═════ Materials provided

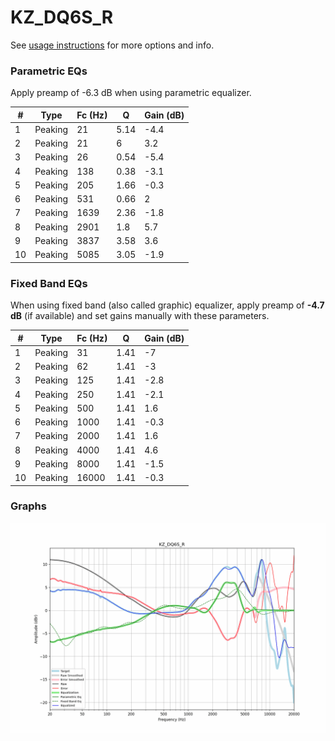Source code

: # KZ_DQ6S_R
See [usage instructions](https://github.com/jaakkopasanen/AutoEq#usage) for more options and info.

### Parametric EQs
Apply preamp of -6.3 dB when using parametric equalizer.

|   # | Type    |   Fc (Hz) |    Q |   Gain (dB) |
|-----|---------|-----------|------|-------------|
|   1 | Peaking |        21 | 5.14 |        -4.4 |
|   2 | Peaking |        21 | 6    |         3.2 |
|   3 | Peaking |        26 | 0.54 |        -5.4 |
|   4 | Peaking |       138 | 0.38 |        -3.1 |
|   5 | Peaking |       205 | 1.66 |        -0.3 |
|   6 | Peaking |       531 | 0.66 |         2   |
|   7 | Peaking |      1639 | 2.36 |        -1.8 |
|   8 | Peaking |      2901 | 1.8  |         5.7 |
|   9 | Peaking |      3837 | 3.58 |         3.6 |
|  10 | Peaking |      5085 | 3.05 |        -1.9 |

### Fixed Band EQs
When using fixed band (also called graphic) equalizer, apply preamp of **-4.7 dB** (if available) and set gains manually with these parameters.

|   # | Type    |   Fc (Hz) |    Q |   Gain (dB) |
|-----|---------|-----------|------|-------------|
|   1 | Peaking |        31 | 1.41 |        -7   |
|   2 | Peaking |        62 | 1.41 |        -3   |
|   3 | Peaking |       125 | 1.41 |        -2.8 |
|   4 | Peaking |       250 | 1.41 |        -2.1 |
|   5 | Peaking |       500 | 1.41 |         1.6 |
|   6 | Peaking |      1000 | 1.41 |        -0.3 |
|   7 | Peaking |      2000 | 1.41 |         1.6 |
|   8 | Peaking |      4000 | 1.41 |         4.6 |
|   9 | Peaking |      8000 | 1.41 |        -1.5 |
|  10 | Peaking |     16000 | 1.41 |        -0.3 |

### Graphs
![](./KZ_DQ6S_R.png)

══════════

_Task description_. Lines containing the word "equalizer" are to be located in the entries and copied.

_Answer area_.
Apply preamp of -6.3 dB when using parametric equalizer.
When using fixed band (also called graphic) equalizer, apply preamp of **-4.7 dB** (if available) and set gains manually with these parameters.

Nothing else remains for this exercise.